One reason Hollywood is so offensive to me and to many others is that tone. It isn’t nudity, profanity, per se, none of that stuff–it’s the attitude that Hollywood producers have toward ME, their audience. What do they think I wanted when I bought a ticket to see this film? Did they think I wanted to be titillated, scandalized, shocked? Did they think I wanted to be vindicated, exonerated? Did they think I wanted my beliefs affirmed? Or my prejudices? Or–did they think I wanted to be excited by danger, by challenge, by risk? Did they think I wanted to be “uplifted”? You can tell what they think of you by how they market the work–did they think I craved a spiritual high?
When I write, I have to keep my audience in mind, not just my story. And I have to ask myself constantly what audience I’m writing for. I’ve encountered publishers or editors whose audience perception is different from mine. Typical:
Publisher: “People won’t understand ___.”
Me: “Yes, they will.” (So far, I’m happy to say, they have.)
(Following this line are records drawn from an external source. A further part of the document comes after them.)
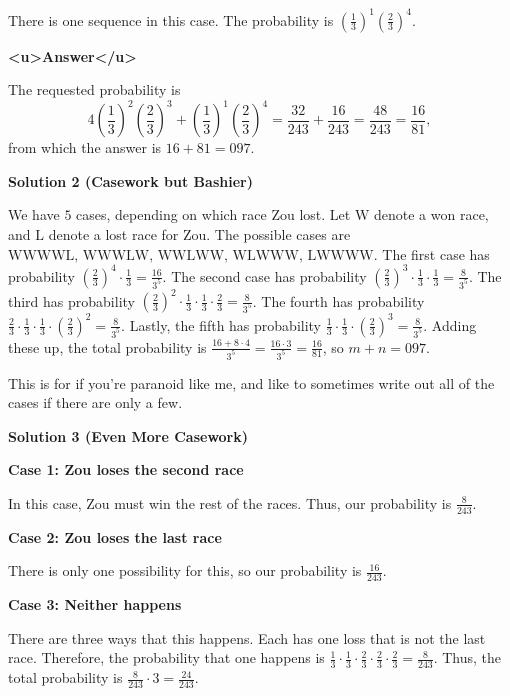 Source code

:\begin{enumerate}
 There is one sequence in this case. The probability is $\left(\frac13\right)^1\left(\frac23\right)^4.$

 \textbf{<u>Answer</u>}

 The requested probability is 
 \[4\left(\frac13\right)^2\left(\frac23\right)^3+\left(\frac13\right)^1\left(\frac23\right)^4=\frac{32}{243}+\frac{16}{243}=\frac{48}{243}=\frac{16}{81},\] from which the answer is $16+81=\boxed{097}.$




\textbf{Solution 2 (Casework but Bashier)}

We have $5$ cases, depending on which race Zou lost. Let $\text{W}$ denote a won race, and $\text{L}$ denote a lost race for Zou. The possible cases are $\text{WWWWL, WWWLW, WWLWW, WLWWW, LWWWW}$. The first case has probability $\left(\frac{2}{3} \right)^4 \cdot \frac{1}{3} = \frac{16}{3^5}$. The second case has probability $\left( \frac{2}{3} \right)^3 \cdot \frac{1}{3} \cdot \frac{1}{3} = \frac{8}{3^5}$. The third has probability $\left( \frac{2}{3} \right)^2 \cdot \frac{1}{3} \cdot \frac{1}{3} \cdot \frac{2}{3} = \frac{8}{3^5}$. The fourth has probability $\frac{2}{3} \cdot \frac{1}{3} \cdot \frac{1}{3} \cdot \left( \frac{2}{3} \right)^2 = \frac{8}{3^5}$. Lastly, the fifth has probability $\frac{1}{3} \cdot \frac{1}{3} \cdot \left( \frac{2}{3} \right)^3 = \frac{8}{3^5}$. Adding these up, the total probability is $\frac{16 + 8 \cdot 4}{3^5} = \frac{16 \cdot 3}{3^5} = \frac{16}{81}$, so $m+n = \boxed{097}$.

 This is for if you're paranoid like me, and like to sometimes write out all of the cases if there are only a few.

 



\textbf{Solution 3 (Even More Casework)}

\textbf{ Case 1: Zou loses the second race }

 In this case, Zou must win the rest of the races. Thus, our probability is $\frac{8}{243}$.

 \textbf{ Case 2: Zou loses the last race }

 There is only one possibility for this, so our probability is $\frac{16}{243}$.

 \textbf{ Case 3: Neither happens }

 There are three ways that this happens. Each has one loss that is not the last race. Therefore, the probability that one happens is $\frac{1}{3} \cdot \frac{1}{3} \cdot \frac{2}{3} \cdot \frac{2}{3} \cdot \frac{2}{3} = \frac{8}{243}$. Thus, the total probability is $\frac{8}{243} \cdot 3 = \frac{24}{243}$.


\end{enumerate}
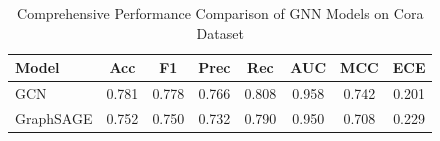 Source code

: \begin{table}[h]
\centering
\caption{Comprehensive Performance Comparison of GNN Models on Cora Dataset}
\label{tab:gnn_comparison}
\begin{tabular}{l|ccccccc}
\hline
\textbf{Model} & \textbf{Acc} & \textbf{F1} & \textbf{Prec} & \textbf{Rec} & \textbf{AUC} & \textbf{MCC} & \textbf{ECE} \\
\hline
GCN & 0.781 & 0.778 & 0.766 & 0.808 & 0.958 & 0.742 & 0.201 \\
GraphSAGE & 0.752 & 0.750 & 0.732 & 0.790 & 0.950 & 0.708 & 0.229 \\
\hline
\end{tabular}
\end{table}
I am always very amenable with editors; the only time we differ is in audience perception. I find that publishers underestimate their readers. Maybe because they have to think in terms of what will sell, their estimation of readers is diminished. That’s how I think Hollywood sees us–lascivious, bored, and actually rather stupid. Hollywood is seldom governed by artistic concerns, but by financial ones.
It is worthwhile to think about productions that have affected you so much that you will always remember them. What did that writer/producer/director think about YOU, their audience? If they did their job very well, you’re never aware that they thought about you at all. But they did. They knew you very well. What about those that left you feeling vaguely offended? Perhaps left you feeling you’d been “talked down to”? Or manipulated, or exploited? Perhaps because you were. To me, that’s abuse. It’s impossible to avoid being abused sometimes, but I don’t like to give my permission for it; still less, to pay for it.